To say that Ankara seems to be working at cross-purposes in the matter of Tawhid-Salam is too kind. A special prosecutor’s investigation of the group, which lasted three years, recently wrapped up with no findings. Prosecutors did not call a single relevant witness to testify, although many suspected Pasdaran/Tawhid Salam operatives have been identified in Turkey, while AKP higher-ups took over the investigation, ensuring it would go nowhere, instead turning it around as a vehicle to harass the AKP’s enemies who ask questions about the party’s linkages to Tehran. None of the 103 suspects believed to be directly involved in terrorism, including known Qods Force members, who were identified by police inquiries into Tawhid-Salam, were called to share their information with prosecutors.

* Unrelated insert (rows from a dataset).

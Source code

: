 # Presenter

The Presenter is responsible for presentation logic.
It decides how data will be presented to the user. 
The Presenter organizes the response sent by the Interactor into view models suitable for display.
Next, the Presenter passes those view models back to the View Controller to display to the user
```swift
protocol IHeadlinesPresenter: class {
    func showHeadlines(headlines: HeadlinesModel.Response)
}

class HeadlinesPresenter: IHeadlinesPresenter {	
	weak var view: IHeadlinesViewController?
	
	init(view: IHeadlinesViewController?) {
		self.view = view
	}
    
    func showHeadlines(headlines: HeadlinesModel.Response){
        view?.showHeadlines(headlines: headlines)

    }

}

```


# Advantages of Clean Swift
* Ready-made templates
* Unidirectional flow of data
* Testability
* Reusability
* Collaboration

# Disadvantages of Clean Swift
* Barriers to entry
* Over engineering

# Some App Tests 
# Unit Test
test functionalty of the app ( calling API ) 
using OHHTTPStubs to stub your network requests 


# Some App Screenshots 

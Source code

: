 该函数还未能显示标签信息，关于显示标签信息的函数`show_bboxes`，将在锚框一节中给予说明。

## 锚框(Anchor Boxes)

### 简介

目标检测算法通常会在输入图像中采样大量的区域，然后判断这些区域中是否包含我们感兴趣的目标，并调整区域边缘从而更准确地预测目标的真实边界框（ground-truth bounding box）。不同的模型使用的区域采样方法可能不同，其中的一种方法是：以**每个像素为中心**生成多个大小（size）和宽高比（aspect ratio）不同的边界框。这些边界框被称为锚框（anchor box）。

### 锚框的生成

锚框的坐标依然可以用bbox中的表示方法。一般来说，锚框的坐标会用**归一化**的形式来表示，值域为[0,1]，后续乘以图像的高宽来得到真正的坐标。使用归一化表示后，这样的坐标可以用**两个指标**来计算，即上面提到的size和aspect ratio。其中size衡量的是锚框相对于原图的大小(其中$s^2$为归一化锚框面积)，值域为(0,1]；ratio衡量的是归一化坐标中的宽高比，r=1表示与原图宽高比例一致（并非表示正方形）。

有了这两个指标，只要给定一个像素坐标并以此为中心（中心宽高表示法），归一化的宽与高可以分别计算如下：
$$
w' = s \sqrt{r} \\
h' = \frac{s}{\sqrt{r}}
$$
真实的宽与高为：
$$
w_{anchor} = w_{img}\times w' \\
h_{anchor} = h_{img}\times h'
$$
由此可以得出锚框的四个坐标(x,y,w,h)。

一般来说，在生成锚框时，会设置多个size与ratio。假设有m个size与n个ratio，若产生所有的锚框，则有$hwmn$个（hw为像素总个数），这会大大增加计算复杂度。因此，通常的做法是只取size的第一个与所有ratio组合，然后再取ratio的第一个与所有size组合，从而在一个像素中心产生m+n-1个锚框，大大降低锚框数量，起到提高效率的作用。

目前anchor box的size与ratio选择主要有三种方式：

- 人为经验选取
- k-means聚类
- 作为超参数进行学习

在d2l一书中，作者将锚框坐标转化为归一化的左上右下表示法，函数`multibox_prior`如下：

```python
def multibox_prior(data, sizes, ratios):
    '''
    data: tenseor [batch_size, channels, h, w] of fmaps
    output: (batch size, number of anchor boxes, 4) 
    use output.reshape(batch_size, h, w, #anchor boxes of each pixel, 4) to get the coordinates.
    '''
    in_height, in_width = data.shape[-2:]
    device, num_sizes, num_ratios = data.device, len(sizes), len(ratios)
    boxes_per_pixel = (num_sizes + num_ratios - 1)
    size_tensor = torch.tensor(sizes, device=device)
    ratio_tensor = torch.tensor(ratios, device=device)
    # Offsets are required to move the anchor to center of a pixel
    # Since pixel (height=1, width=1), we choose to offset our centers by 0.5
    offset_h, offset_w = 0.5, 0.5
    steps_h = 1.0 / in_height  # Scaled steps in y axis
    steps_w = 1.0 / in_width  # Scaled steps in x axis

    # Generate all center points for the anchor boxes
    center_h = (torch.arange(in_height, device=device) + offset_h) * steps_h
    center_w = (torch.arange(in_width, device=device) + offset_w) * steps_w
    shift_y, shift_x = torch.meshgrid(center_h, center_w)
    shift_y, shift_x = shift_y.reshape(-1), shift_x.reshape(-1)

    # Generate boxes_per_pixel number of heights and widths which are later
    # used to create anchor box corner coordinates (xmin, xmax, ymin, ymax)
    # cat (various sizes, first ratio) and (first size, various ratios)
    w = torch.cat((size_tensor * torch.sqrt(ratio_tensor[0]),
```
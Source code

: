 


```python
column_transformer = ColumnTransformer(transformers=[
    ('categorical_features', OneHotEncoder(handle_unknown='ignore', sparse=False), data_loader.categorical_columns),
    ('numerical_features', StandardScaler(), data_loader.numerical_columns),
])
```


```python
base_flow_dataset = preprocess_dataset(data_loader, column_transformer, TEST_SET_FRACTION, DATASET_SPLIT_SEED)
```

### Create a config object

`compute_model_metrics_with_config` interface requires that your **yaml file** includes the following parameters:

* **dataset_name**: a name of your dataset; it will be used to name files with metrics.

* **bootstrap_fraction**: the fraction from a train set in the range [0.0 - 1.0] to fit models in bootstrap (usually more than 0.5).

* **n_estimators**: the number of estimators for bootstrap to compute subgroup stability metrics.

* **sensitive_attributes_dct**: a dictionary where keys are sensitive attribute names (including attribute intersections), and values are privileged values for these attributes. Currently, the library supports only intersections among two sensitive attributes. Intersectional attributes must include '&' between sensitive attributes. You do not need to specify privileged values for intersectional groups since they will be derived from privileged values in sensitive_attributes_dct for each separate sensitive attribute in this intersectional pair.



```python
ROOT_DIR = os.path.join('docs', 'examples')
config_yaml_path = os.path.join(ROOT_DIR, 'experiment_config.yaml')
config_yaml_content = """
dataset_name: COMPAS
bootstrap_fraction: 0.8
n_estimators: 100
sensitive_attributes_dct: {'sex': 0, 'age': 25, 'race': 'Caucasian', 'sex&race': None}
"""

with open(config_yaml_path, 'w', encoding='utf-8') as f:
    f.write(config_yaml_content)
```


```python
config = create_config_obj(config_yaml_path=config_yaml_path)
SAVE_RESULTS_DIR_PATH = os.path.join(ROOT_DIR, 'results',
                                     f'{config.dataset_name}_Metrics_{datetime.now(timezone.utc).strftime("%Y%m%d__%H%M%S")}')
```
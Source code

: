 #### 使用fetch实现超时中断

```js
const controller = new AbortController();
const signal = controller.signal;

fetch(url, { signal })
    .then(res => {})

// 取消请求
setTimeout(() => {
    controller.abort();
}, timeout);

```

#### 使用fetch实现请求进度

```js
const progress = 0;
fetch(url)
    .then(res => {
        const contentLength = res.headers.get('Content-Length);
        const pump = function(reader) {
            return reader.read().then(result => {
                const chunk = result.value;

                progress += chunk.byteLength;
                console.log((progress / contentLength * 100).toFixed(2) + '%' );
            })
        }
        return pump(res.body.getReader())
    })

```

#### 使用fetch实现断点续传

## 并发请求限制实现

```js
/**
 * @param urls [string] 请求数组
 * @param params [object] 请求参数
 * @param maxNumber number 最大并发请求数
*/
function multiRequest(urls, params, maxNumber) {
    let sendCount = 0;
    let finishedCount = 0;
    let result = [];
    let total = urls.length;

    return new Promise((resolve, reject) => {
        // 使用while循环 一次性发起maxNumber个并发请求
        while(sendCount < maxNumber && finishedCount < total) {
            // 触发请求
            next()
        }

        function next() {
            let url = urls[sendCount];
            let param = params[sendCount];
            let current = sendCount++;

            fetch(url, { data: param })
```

While Turks who object to the country’s Islamist turn are outraged by the failure of this investigation to unravel the “mystery” of Tawhid-Salam — which appears to be hiding in plain sight — it’s difficult to express surprise, since Erdoğan and the AKP are following their usual playbook of lies, harassment and obfuscation to prevent important questions about the party being answered in any detail. It would therefore be wise to expect that the Pasdaran will continue to exercise its malign influence over Erdoğan and the AKP as long as they remain in power in Ankara. To observe that the secret alliance between the leaders of Turkey, a critical country for both Europe and the Middle East, and the most dangerous men in Iran, presents a challenge for NATO and the West is a considerable understatement.


29 comments on “Erdoğan’s Turkey and Iranian Intelligence”
  1. JImbo says:

    Reblogged this on The Readneck Review Blog and commented:
    Don’t expect much help from Turkey. Those who thought the election of Islamist Recep Erdogan was a fluke were sorely mistaken. While the Turkish people and military don’t like Iran or Terrorists, the leadership us increasingly friendly to them. Kind of like our President… One of Erdogans new best friends… Hmmmm.

  2. JImbo says:

    Very good analysis and breakdown. I thin too many people still assume the Turkey that was is still in power. Do you think they will at some point have an Egypt moment and the military will step in to do the will of the people?

    1. 20committee says:

      Many have expected that for some time. It’s possible, but the AKP has really broken the back of the military’s secularist leadership. Many younger officers, now rising up, share Islamist views.

  3. Rupert Fiennes says:

    Umm, this is the Turkish government who has been happily tolerating and supporting various Syrian opposition groups? Who are the sworn enemy of the Iranian vassal state that Assad’s Syria has become? Not sure that makes sense!

    1. 20committee says:

      Welcome to the Near East

      1. dougr100 says:

        Yeah that puzzles me too- letting in Sunni jihadists while cozying up to Shiite Iran

    2. Gus says:

      Confusing, also if you look at the position of Azerbaijan which is an important player in the region for its energy resources: Turkey and Azerbaijan consider themselves brother states, both being turkic, and have very bad relations with common neighbour Armenia (Nagorno-Karabakh; Armenian genocide and its denial). Iran however, has very close relations with (christian) Armenia. This even though its population is predominantly shia muslim just like that of Azerbaijan (Turkey is predominantly sunni), not to mention the fact that it has a very significant population (some millions) of ethnic Azeri’s. Azerbaijan, in turn, has very close (military) relations with Israel.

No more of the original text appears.